Cachez ces friqués que je ne saurais voir !

On le pressait de toutes parts, il y a peu, de remanier son gouvernement, mais il hésitait, c’est dans sa nature à François de Normalie. C’est un garçon prudent et donc vertueux si l’on en croit l’enseignement d’Aristote, en effet un homme vertueux est un homme de jugement capable de discerner entre deux vices lequel doit être sanctionné.
En son for intérieur, qui est modeste comme il sied à un président normal, il était certainement tenté de remodeler son équipe, mais sur quels critères ? La compétence le contraindrait à réunir son conseil de ministres dans une cabine téléphonique, la fâcheuse tendance à chanter faux et pas dans le rythme de nombre d’entre eux serait tout aussi dévastatrice.
Il y a aussi les quelques ‘’forts en gueule’’, ceux qui ont le verbe haut, qui s’insurgent contre l’austérité et qui pourraient, ce faisant, devenir populaires jusque dans son propre camp.
Et soudain, il eut une idée de génie, ce genre de fulgurance qui le traverse de temps en temps comme durant son discours du Bourget où il s’était découvert un seul adversaire : la finance se convainquant ainsi qu’il était bien socialiste ou lorsqu’avait germé dans sa tête d’énarque la fameuse taxation de 75% avec le succès que l’on sait.
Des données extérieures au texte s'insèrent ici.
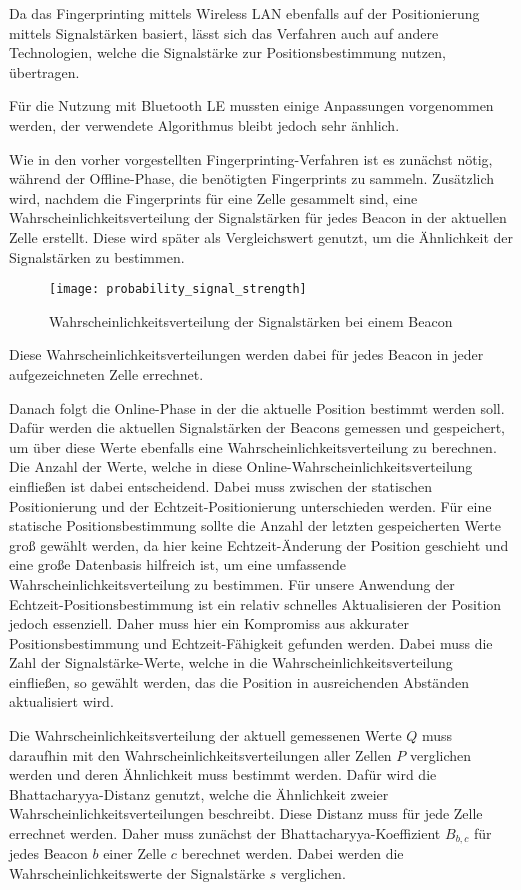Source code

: Da das Fingerprinting mittels Wireless LAN ebenfalls auf der Positionierung mittels Signalstärken basiert, lässt sich das Verfahren auch auf andere Technologien, welche die Signalstärke zur Positionsbestimmung nutzen, übertragen.

Für die Nutzung mit Bluetooth LE mussten einige Anpassungen vorgenommen werden, der verwendete Algorithmus bleibt jedoch sehr änhlich.

Wie in den vorher vorgestellten Fingerprinting-Verfahren ist es zunächst nötig, während der Offline-Phase, die benötigten Fingerprints zu sammeln.
Zusätzlich wird, nachdem die Fingerprints für eine Zelle gesammelt sind, eine Wahrscheinlichkeitsverteilung der Signalstärken für jedes Beacon in der aktuellen Zelle erstellt. Diese wird später als Vergleichswert genutzt, um die Ähnlichkeit der Signalstärken zu bestimmen.

\begin{figure}[htb!]
		\centering
	\texttt{[image: probability\_signal\_strength]}
	\caption{Wahrscheinlichkeitsverteilung der Signalstärken bei einem Beacon}
	\label{probability-signal-strength-beacon}
\end{figure}

Diese Wahrscheinlichkeitsverteilungen werden dabei für jedes Beacon in jeder aufgezeichneten Zelle errechnet.

Danach folgt die Online-Phase in der die aktuelle Position bestimmt werden soll. Dafür werden die aktuellen Signalstärken der Beacons gemessen und gespeichert, um über diese Werte ebenfalls eine Wahrscheinlichkeitsverteilung zu berechnen. Die Anzahl der Werte, welche in diese Online-Wahrscheinlichkeitsverteilung einfließen ist dabei entscheidend.
Dabei muss zwischen der statischen Positionierung und der Echtzeit-Positionierung unterschieden werden.
Für eine statische Positionsbestimmung sollte die Anzahl der letzten gespeicherten Werte groß gewählt werden, da hier keine Echtzeit-Änderung der Position geschieht und eine große Datenbasis hilfreich ist, um eine umfassende Wahrscheinlichkeitsverteilung zu bestimmen.
Für unsere Anwendung der Echtzeit-Positionsbestimmung ist ein relativ schnelles Aktualisieren der Position jedoch essenziell. Daher muss hier ein Kompromiss aus akkurater Positionsbestimmung und Echtzeit-Fähigkeit gefunden werden. Dabei muss die Zahl der Signalstärke-Werte, welche in die Wahrscheinlichkeitsverteilung einfließen, so gewählt werden, das die Position in ausreichenden Abständen aktualisiert wird.

Die Wahrscheinlichkeitsverteilung der aktuell gemessenen Werte $Q$ muss daraufhin mit den Wahrscheinlichkeitsverteilungen aller Zellen $P$ verglichen werden und deren Ähnlichkeit muss bestimmt werden. Dafür wird die Bhattacharyya-Distanz genutzt, welche die Ähnlichkeit zweier Wahrscheinlichkeitsverteilungen beschreibt. 
Diese Distanz muss für jede Zelle errechnet werden. 
Daher muss zunächst der Bhattacharyya-Koeffizient $B_{b, c}$ für jedes Beacon $b$ einer Zelle $c$ berechnet werden. Dabei werden die Wahrscheinlichkeitswerte der Signalstärke $s$ verglichen.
L’affaire Cahuzac lui en donna l’occasion , au début c’était la faute d’un seul homme, un félon même pas socialiste, une espèce de pièce rapportée, comme une maladie, sorte de mildiou de la vigne, champignon parasite venant infecter les feuilles, les rameaux de cet arbre si beau, si sain, si verdoyant du socialisme triomphant.
Il décida d’imposer à ses ministres la déclaration publique de leur patrimoine, et ce fut un choc, lui qui avait toujours détesté les riches, au moins ceux qui l’étaient plus que lui, se découvrait cerné par cette engeance.
Qu’avait –il fait au bon dieu pour mériter toutes ces avanies ? Sa première réaction légitime et libératrice bien que teintée de tartufferie fut de crier à pleins poumons ‘’Dehors, les riches, cachez ces friqués que je ne saurais voir ‘’, puis ensuite se reprenant il dut réfléchir au seuil à partir duquel l’on était riche.
A une époque pas si lointaine, il l’avait fixé à 4000€ mensuels, mais il n’était pas aux affaires, il dut réévaluer et estima qu’un million d’euros de patrimoine pouvait constituer une porte d’entrée vers la richesse tant honnie mais aussi une porte de sortie pour ces nantis.
En comptant bien, il s’aperçut qu’il pourrait se débarrasser à bon compte de huit ministres dont le premier d’entre eux en se basant sur ce critère simpliste mais non contestable. Il pouvait désormais gouverner qu’avec les pauvres.
Il avait donc trouvé la martingale idéale mais comme souvent, une faille apparut, le fameux grain de sable qui enraya tout le mécanisme.
On lui fit en effet remarquer que s’il adoptait cette nouvelle norme, il serait lui aussi, contraint de se dissoudre, et l’effervescence qu’avait suscité l’idée géniale de cette nouvelle règle retomba comme un soufflé.
Il déprima quelque temps, car il n’acceptait pas ce statut de nouveau riche qui risquait de l’entraîner dans une auto-détestation de son auguste personne.
Il pressentait qu’il devrait alors, le porter comme une croix en priant pour qu’un revers de fortune, une crise immobilière, un krach financier ou tout simplement et plus surement la gestion calamiteuse de son gouvernement vienne le sauver, l’extraire de cette fange opulente où il ne voulait plus se vautrer.
Il remit son remaniement à plus tard et reprit son activité favorite, celle dans laquelle il frôle l’excellence : la procrastination.